● **MATERIAL PROVIDED**
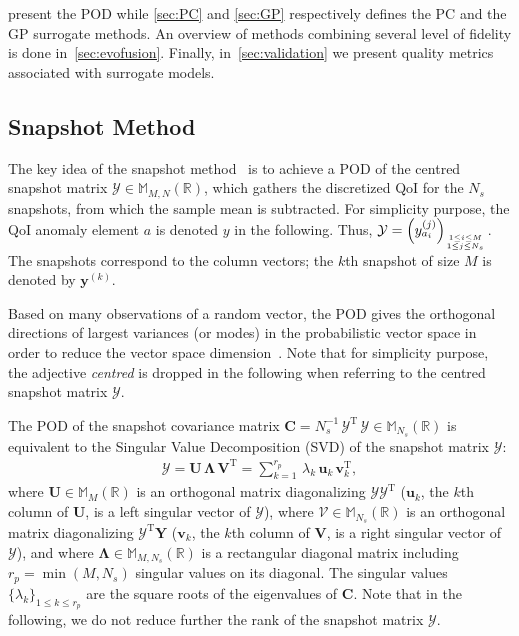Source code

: present the POD while \cref{sec:PC} and \cref{sec:GP} respectively defines the PC and the GP surrogate methods. An overview of methods combining several level of fidelity is done in~\cref{sec:evofusion}. Finally, in~\cref{sec:validation} we present quality metrics associated with surrogate models.

\subsection{Snapshot Method}\label{sec:POD}


The key idea of the snapshot method~\citep{sirovich1987} is to achieve a POD of the centred snapshot matrix $\mathcal{Y} \in \mathbb{M}_{M,N}(\mathbb{R})$, which gathers the discretized QoI for the $N_{s}$ snapshots, from which the sample mean is subtracted. For simplicity purpose, the QoI anomaly element $a$ is denoted $y$ in the following. Thus, $\mathcal{Y} = \left(y_{a_i}^{(j)}\right)_{1\leq i \leq M \atop 1\leq j \leq N_{s}}$. The snapshots correspond to the column vectors; the $k$th snapshot of size $M$ is denoted by $\mathbf{y}^{(k)}$.

Based on many observations of a random vector, the POD gives the orthogonal directions of largest variances (or modes) in the probabilistic vector space in order to reduce the vector space dimension~\citep{chatterjee2000}. Note that for simplicity purpose, the adjective {\it centred} is dropped in the following when referring to the centred snapshot matrix $\mathcal{Y}$.

The POD of the snapshot covariance matrix $\mathbf{C} = N_{s}^{-1}\,\mathcal{Y}^{\mathrm{T}}\,\mathcal{Y}\in \mathbb{M}_{N_{s}}(\mathbb{R})$ is equivalent to the Singular Value Decomposition (SVD) of the snapshot matrix $\mathcal{Y}$:
\begin{align}
\mathcal{Y} = \mathbf{U}\,\mathbf{\Lambda}\,\mathbf{V}^{\mathrm{T}} = \displaystyle\sum_{k = 1}^{r_{p}}\,\lambda_k\,\mathbf{u}_k\,\mathbf{v}_k^{\mathrm{T}},
\end{align} 
where $\mathbf{U} \in \mathbb{M}_M(\mathbb{R})$ is an orthogonal matrix diagonalizing $\mathcal{Y}\mathcal{Y}^{\mathrm{T}}$ ($\mathbf{u}_k$, the $k$th column of $\mathbf{U}$, is a left singular vector of $\mathcal{Y}$), where $\mathcal{V} \in \mathbb{M}_{N_{s}}(\mathbb{R})$ is an orthogonal matrix diagonalizing $\mathcal{Y}^{\mathrm{T}}\mathbf{Y}$ ($\mathbf{v}_k$, the $k$th column of $\mathbf{V}$, is a right singular vector of $\mathcal{Y}$), and where $\mathbf{\Lambda} \in \mathbb{M}_{M,N_{s}}(\mathbb{R})$ is a rectangular diagonal matrix including $r_{p}=\min(M,N_{s})$ singular values on its diagonal. The singular values $\lbrace \lambda_k \rbrace_{1 \leq k \leq r_{p}}$ are the square roots of the eigenvalues of $\mathbf{C}$. 
Note that in the following, we do not reduce further the rank of the snapshot matrix $\mathcal{Y}$. 

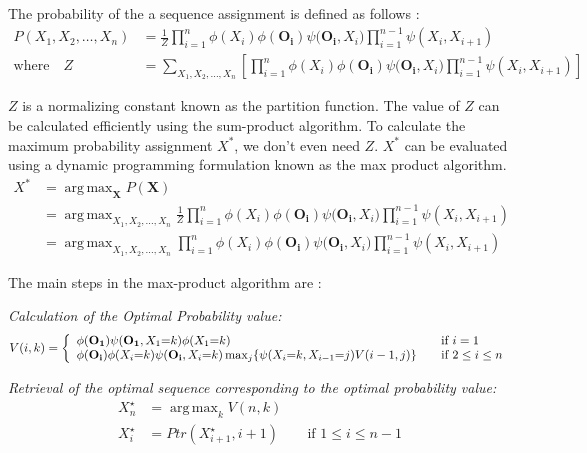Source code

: \documentclass{article}
\DeclareMathOperator*{\argmax}{arg\,max}
\begin{document}
\pagebreak

The probability of the a sequence assignment is defined as follows :
\begin{align*}
P(X_1,X_2,\dotsc,X_n) &= \frac{1}{Z}\prod_{i=1}^{n}{\phi(X_i)\phi(\mathbf{O_i})\psi(\mathbf{O_i},X_i})\prod_{i=1}^{n-1}{\psi(X_i,X_{i+1})} \\
\text{where} \quad Z &= \sum_{X_1,X_2,\dotsc,X_n}\left[{\prod_{i=1}^{n}{\phi(X_i)\phi(\mathbf{O_i})\psi(\mathbf{O_i},X_i})\prod_{i=1}^{n-1}{\psi(X_i,X_{i+1})}}\right]
\end{align*}


$Z$ is a normalizing constant known as the partition function. The value of $Z$ can be calculated efficiently using the sum-product algorithm. To calculate the maximum probability assignment $X^*$, we don't even need $Z$. $X^*$ can be evaluated using a dynamic programming formulation known as the max product algorithm. 
\begin{align*}
X^* &= \argmax_{\mathbf{X}}P(\mathbf{X})\\
 &= \argmax_{X_1,X_2,\dotsc,X_n}\frac{1}{Z}\prod_{i=1}^{n}{\phi(X_i)\phi(\mathbf{O_i})\psi(\mathbf{O_i},X_i})\prod_{i=1}^{n-1}{\psi(X_i,X_{i+1})} \\
 &= \argmax_{X_1,X_2,\dotsc,X_n}\prod_{i=1}^{n}{\phi(X_i)\phi(\mathbf{O_i})\psi(\mathbf{O_i},X_i})\prod_{i=1}^{n-1}{\psi(X_i,X_{i+1})}
\end{align*}

 The main steps in the max-product algorithm are : 

\vspace*{0.2in}

\textit{Calculation of the Optimal Probability value:}
\[
  V(i,k) = \left\{
  \begin{array}{l l}
    \phi(\mathbf{O_1})\psi(\mathbf{O_1},X_1{=}k)\phi(X_1{=}k) & \quad \text{if $i=1$}\\
    \phi(\mathbf{O_i})\phi(X_i{=}k)\psi(\mathbf{O_i},X_i{=}k)\max_{j}\{\psi(X_{i}{=}k,X_{i-1}{=}j)V(i-1,j)\} & \quad \text{if $2\leq i\leq n$}\\
  \end{array} \right.
\]


\textit{Retrieval of the optimal sequence corresponding to the optimal probability value:}
\begin{align*}
X^\star_n &= \argmax_{k}V(n,k) \\
X^\star_{i} &= Ptr(X^\star_{i+1},i+1) & \quad \text{if $1\leq i \leq n-1 $}
\end{align*}
\end{document}
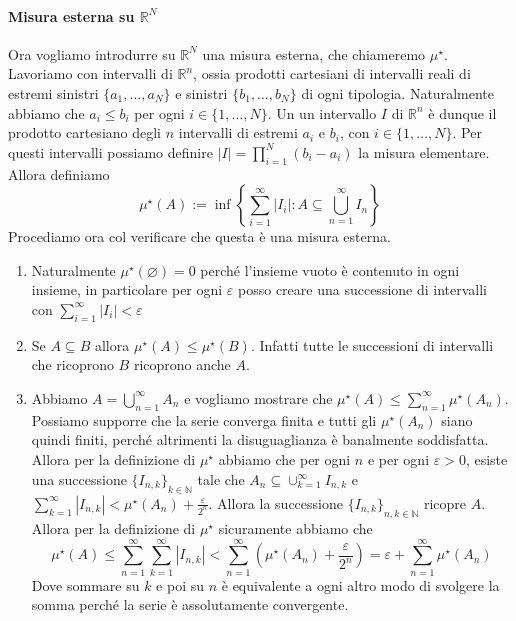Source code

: \paragraph{Misura esterna su \(\mathbb{R}^{N}\)}
Ora vogliamo introdurre su \(\mathbb{R}^{N}\) una misura esterna, che chiameremo
\(\mu^\star\). Lavoriamo con intervalli di \(\mathbb{R}^{n}\), ossia prodotti
cartesiani di intervalli reali di estremi sinistri \(\{a_{1}, \dots, a_{N}\} \)
e sinistri \(\{b_{1}, \dots, b_{N}\} \) di ogni tipologia. Naturalmente abbiamo
che \(a_{i} \le b_{i}\) per ogni \(i \in \{1, \dots, N\}\). Un un intervallo \(I\) di
\(\mathbb{R}^{n}\) è dunque il prodotto cartesiano degli \(n\) intervalli di
estremi \(a_{i}\) e \(b_{i}\), con \(i \in \{1, \dots, N\} \). Per questi
intervalli possiamo definire \(|I| = \prod_{i=1}^{N}(b_{i} - a_{i})\) la misura
elementare. Allora definiamo 
\[
    \mu^\star(A) := \inf\left\{ \sum_{i=1}^{\infty} |I_{i}| : A \subseteq
    \bigcup_{n = 1}^{\infty}I_{n} \right\}
\]
Procediamo ora col verificare che questa è una misura esterna.
\begin{enumerate}[label = \arabic*.]
    \item Naturalmente \(\mu^\star(\varnothing) = 0\) perché l'insieme vuoto è
        contenuto in ogni insieme, in particolare per ogni \(\varepsilon\) posso
        creare una successione di intervalli con \(\sum_{i=1}^{\infty} |I_{i}|
        <\varepsilon \) 
    \item Se \(A \subseteq B \) allora \(\mu^\star(A) \le \mu^\star(B)\).
        Infatti tutte le successioni di intervalli che ricoprono \(B\) ricoprono
        anche \(A\).
    \item Abbiamo \(A = \bigcup_{n=1}^{\infty}A_{n} \) e vogliamo mostrare che
        \(\mu^\star(A) \le \sum_{n=1}^{\infty} \mu^\star(A_{n}) \). Possiamo
        supporre che la serie converga finita e tutti gli \(\mu^\star(A_{n})\)
        siano quindi finiti, perché altrimenti la disuguaglianza è
        banalmente soddisfatta. Allora per la definizione di \(\mu^\star\)
        abbiamo che per ogni \(n\) e per ogni \(\varepsilon>0\), esiste una
        successione \({\{I_{n, k}\}}_{k \in \mathbb{N}} \) tale che \(A_{n}
        \subseteq \cup_{k=1}^{\infty} I_{n, k} \) e \(\sum_{k=1}^{\infty}
        |I_{n,k}| < \mu^\star(A_{n}) + \frac{\varepsilon}{2^{n}} \). Allora
        la successione \({\{I_{n, k}\}}_{n, k \in \mathbb{N}} \) ricopre \(A\).
        Allora per la definizione di \(\mu^\star\) sicuramente abbiamo che
        \[
            \mu^\star(A) \le \sum_{n=1}^{\infty} \sum_{k=1}^{\infty} |I_{n, k}|
            < \sum_{n=1}^{\infty} \left( \mu^\star(A_{n}) +
            \frac{\varepsilon}{2^{n}} \right) = \varepsilon + \sum_{n=1}^{\infty}
            \mu^\star(A_{n})
        \]
        Dove sommare su \(k\) e poi su \(n\) è equivalente a ogni altro modo di
        svolgere la somma perché la serie è assolutamente convergente.
\end{enumerate}
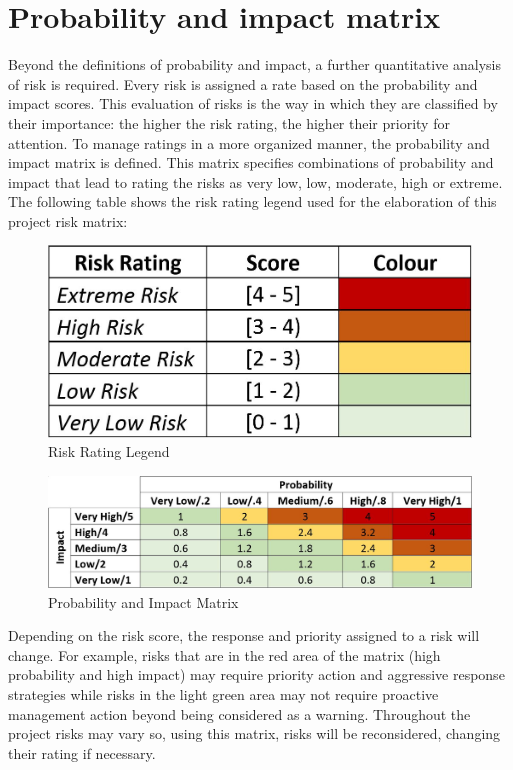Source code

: \section{Probability and impact matrix}
Beyond the definitions of probability and impact, a further quantitative analysis of risk is required. Every risk is assigned a rate based on the probability and impact scores. This evaluation of risks is the way in which they are classified by their importance: the higher the risk rating, the higher their priority for attention. To manage ratings in a more organized manner, the probability and impact matrix is defined. This matrix specifies combinations of probability and impact that lead to rating the risks as very low, low, moderate, high or extreme. The following table shows the risk rating legend used for the elaboration of this project risk matrix:
\begin{figure}[H]
	\centering
	\includegraphics[width=0.5\linewidth]{./images/RiskRating}
	\caption[Probability and Impact Matrix]{Risk Rating Legend}
\end{figure}
\begin{figure}[H]
	\centering
	\includegraphics[width=\linewidth]{./images/Probability_and_impact_matrix}
	\caption[Probability and Impact Matrix]{Probability and Impact Matrix}
\end{figure}
Depending on the risk score, the response and priority assigned to a risk will change. For example, risks that are in the red area of the matrix (high probability and high impact) may require priority action and aggressive response strategies while risks in the light green area may not require proactive management action beyond being considered as a warning.
Throughout the project risks may vary so, using this matrix, risks will be reconsidered, changing their rating if necessary.
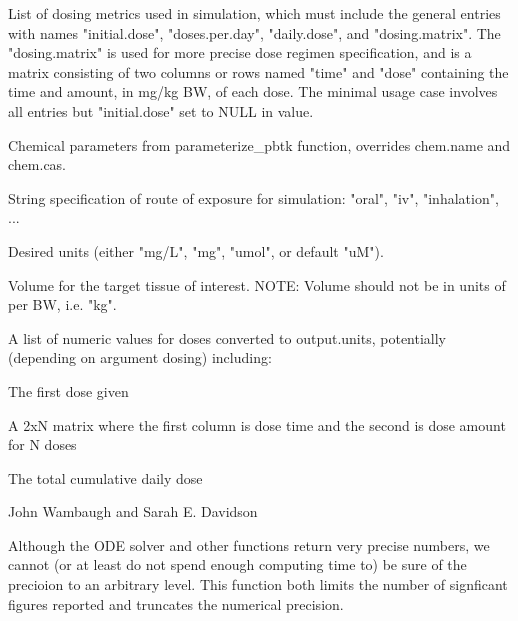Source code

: \documentclass[a4paper]{book}
\begin{document}
%
\begin{Arguments}
\begin{ldescription}
\item[\code{dosing}] List of dosing metrics used in simulation, which must include
the general entries with names "initial.dose", "doses.per.day", 
"daily.dose", and "dosing.matrix". The "dosing.matrix" is used for more
precise dose regimen specification, and is a matrix consisting of two
columns or rows named "time" and "dose" containing the time and amount,
in mg/kg BW, of each dose. The minimal usage case involves all entries but
"initial.dose" set to NULL in value.

\item[\code{parameters}] Chemical parameters from parameterize\_pbtk function,
overrides chem.name and chem.cas.

\item[\code{route}] String specification of route of exposure for simulation:
"oral", "iv", "inhalation", ...

\item[\code{output.units}] Desired units (either "mg/L", "mg", "umol", or default
"uM").

\item[\code{vol}] Volume for the target tissue of interest.
NOTE: Volume should not be in units of per BW, i.e. "kg".
\end{ldescription}
\end{Arguments}
%
\begin{Value}
A list of numeric values for doses converted to output.units, potentially
(depending on argument dosing) including:
\begin{ldescription}
\item[\code{initial.dose}] The first dose given
\item[\code{dosing.matrix}] A 2xN matrix where the first column is dose time and
the second is dose amount for N doses
\item[\code{daily.dose}] The total cumulative daily dose
\end{ldescription}
\end{Value}
%
\begin{Author}\relax
John Wambaugh and Sarah E. Davidson
\end{Author}
%
\begin{Description}\relax
Although the ODE solver and other functions return very precise numbers,
we cannot (or at least do not spend enough computing time to) be sure of the 
precioion to an arbitrary level. This function both limits the number of
signficant figures reported and truncates the numerical precision.
\end{Description}
\end{document}

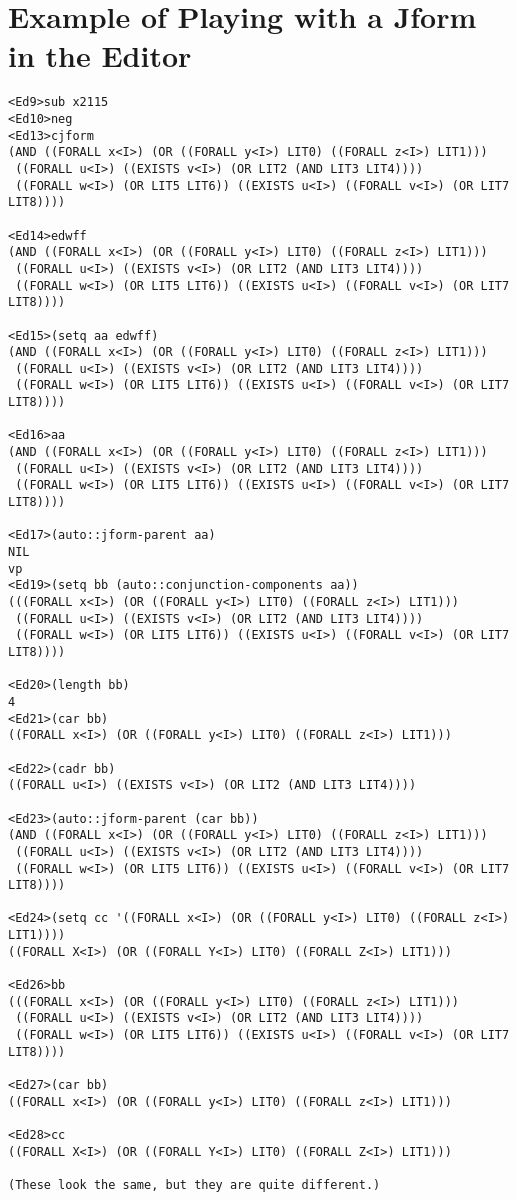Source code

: \section{Example of Playing with a Jform in the Editor}

\begin{verbatim}
<Ed9>sub x2115
<Ed10>neg
<Ed13>cjform
(AND ((FORALL x<I>) (OR ((FORALL y<I>) LIT0) ((FORALL z<I>) LIT1))) 
 ((FORALL u<I>) ((EXISTS v<I>) (OR LIT2 (AND LIT3 LIT4)))) 
 ((FORALL w<I>) (OR LIT5 LIT6)) ((EXISTS u<I>) ((FORALL v<I>) (OR LIT7 LIT8))))

<Ed14>edwff
(AND ((FORALL x<I>) (OR ((FORALL y<I>) LIT0) ((FORALL z<I>) LIT1))) 
 ((FORALL u<I>) ((EXISTS v<I>) (OR LIT2 (AND LIT3 LIT4))))
 ((FORALL w<I>) (OR LIT5 LIT6)) ((EXISTS u<I>) ((FORALL v<I>) (OR LIT7 LIT8))))

<Ed15>(setq aa edwff)
(AND ((FORALL x<I>) (OR ((FORALL y<I>) LIT0) ((FORALL z<I>) LIT1))) 
 ((FORALL u<I>) ((EXISTS v<I>) (OR LIT2 (AND LIT3 LIT4))))
 ((FORALL w<I>) (OR LIT5 LIT6)) ((EXISTS u<I>) ((FORALL v<I>) (OR LIT7 LIT8))))

<Ed16>aa
(AND ((FORALL x<I>) (OR ((FORALL y<I>) LIT0) ((FORALL z<I>) LIT1)))
 ((FORALL u<I>) ((EXISTS v<I>) (OR LIT2 (AND LIT3 LIT4))))
 ((FORALL w<I>) (OR LIT5 LIT6)) ((EXISTS u<I>) ((FORALL v<I>) (OR LIT7 LIT8))))

<Ed17>(auto::jform-parent aa)
NIL
vp
<Ed19>(setq bb (auto::conjunction-components aa))
(((FORALL x<I>) (OR ((FORALL y<I>) LIT0) ((FORALL z<I>) LIT1)))
 ((FORALL u<I>) ((EXISTS v<I>) (OR LIT2 (AND LIT3 LIT4))))
 ((FORALL w<I>) (OR LIT5 LIT6)) ((EXISTS u<I>) ((FORALL v<I>) (OR LIT7 LIT8))))

<Ed20>(length bb)
4
<Ed21>(car bb)
((FORALL x<I>) (OR ((FORALL y<I>) LIT0) ((FORALL z<I>) LIT1)))

<Ed22>(cadr bb)
((FORALL u<I>) ((EXISTS v<I>) (OR LIT2 (AND LIT3 LIT4))))

<Ed23>(auto::jform-parent (car bb))
(AND ((FORALL x<I>) (OR ((FORALL y<I>) LIT0) ((FORALL z<I>) LIT1))) 
 ((FORALL u<I>) ((EXISTS v<I>) (OR LIT2 (AND LIT3 LIT4)))) 
 ((FORALL w<I>) (OR LIT5 LIT6)) ((EXISTS u<I>) ((FORALL v<I>) (OR LIT7 LIT8))))

<Ed24>(setq cc '((FORALL x<I>) (OR ((FORALL y<I>) LIT0) ((FORALL z<I>) LIT1))))
((FORALL X<I>) (OR ((FORALL Y<I>) LIT0) ((FORALL Z<I>) LIT1)))

<Ed26>bb
(((FORALL x<I>) (OR ((FORALL y<I>) LIT0) ((FORALL z<I>) LIT1)))
 ((FORALL u<I>) ((EXISTS v<I>) (OR LIT2 (AND LIT3 LIT4))))
 ((FORALL w<I>) (OR LIT5 LIT6)) ((EXISTS u<I>) ((FORALL v<I>) (OR LIT7 LIT8))))

<Ed27>(car bb)
((FORALL x<I>) (OR ((FORALL y<I>) LIT0) ((FORALL z<I>) LIT1)))

<Ed28>cc
((FORALL X<I>) (OR ((FORALL Y<I>) LIT0) ((FORALL Z<I>) LIT1)))

(These look the same, but they are quite different.)
\end{verbatim}

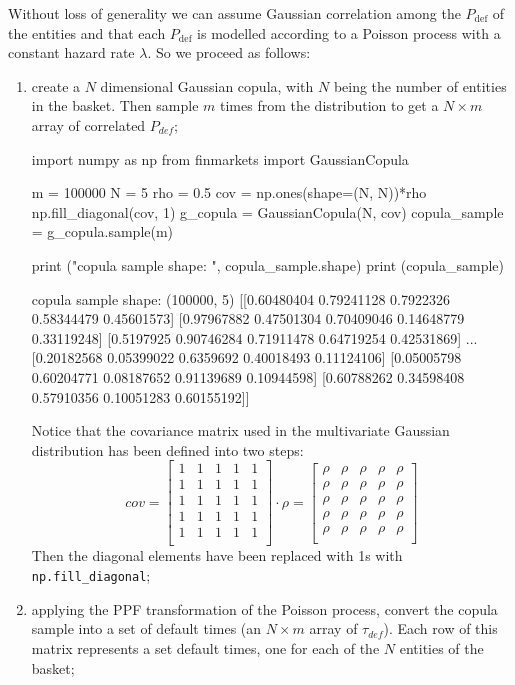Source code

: \documentclass[]{article}
\begin{document}
Without loss of generality we can assume Gaussian correlation among the $P_{\textrm{def}}$ of the entities and that each $P_{\textrm{def}}$ is modelled according to a Poisson process with a constant hazard rate $\lambda$. So we proceed as follows:
\begin{enumerate}
\item create a $N$ dimensional Gaussian copula, with $N$ being the number of entities in the basket. Then sample $m$ times from the distribution to get a $N\times m$ array of correlated $P_{def}$;
\begin{ipython}
import numpy as np
from finmarkets import GaussianCopula

m = 100000
N = 5
rho = 0.5
cov = np.ones(shape=(N, N))*rho
np.fill_diagonal(cov, 1)
g_copula = GaussianCopula(N, cov)
copula_sample = g_copula.sample(m)

print ("copula sample shape: ", copula_sample.shape)
print (copula_sample)
\end{ipython}
\begin{ioutput}
copula sample shape: (100000, 5)
[[0.60480404 0.79241128 0.7922326  0.58344479 0.45601573]
[0.97967882 0.47501304 0.70409046 0.14648779 0.33119248]
[0.5197925  0.90746284 0.71911478 0.64719254 0.42531869]
...
[0.20182568 0.05399022 0.6359692  0.40018493 0.11124106]
[0.05005798 0.60204771 0.08187652 0.91139689 0.10944598]
[0.60788262 0.34598408 0.57910356 0.10051283 0.60155192]]
\end{ioutput}
Notice that the covariance matrix used in the multivariate Gaussian distribution has been defined into two steps:
\begin{equation*}
	cov = \begin{bmatrix}
		1 & 1 & 1 & 1 & 1 \\
		1 & 1 & 1 & 1 & 1 \\
		1 & 1 & 1 & 1 & 1 \\
		1 & 1 & 1 & 1 & 1 \\
		1 & 1 & 1 & 1 & 1 \\
	\end{bmatrix}\cdot \rho = 
	\begin{bmatrix}
		\rho & \rho & \rho & \rho & \rho \\
		\rho & \rho & \rho & \rho & \rho \\
		\rho & \rho & \rho & \rho & \rho \\
		\rho & \rho & \rho & \rho & \rho \\
		\rho & \rho & \rho & \rho & \rho \\
	\end{bmatrix}
\end{equation*}
Then the diagonal elements have been replaced with 1s with \texttt{np.fill\_diagonal};
\item applying the PPF transformation of the Poisson process, convert the copula sample into a set of default times (an $N\times m$ array of $\tau_{def}$). Each row of this matrix represents a set default times, one for each of the $N$ entities of the basket;


\end{enumerate}
\end{document}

● **WHAT YOU SHOULD DO**
Throughout the listing above, count the lines where the word "shape" appears, then reply with that count and no other words.

● **RESPONSE FOR THIS EXERCISE**
3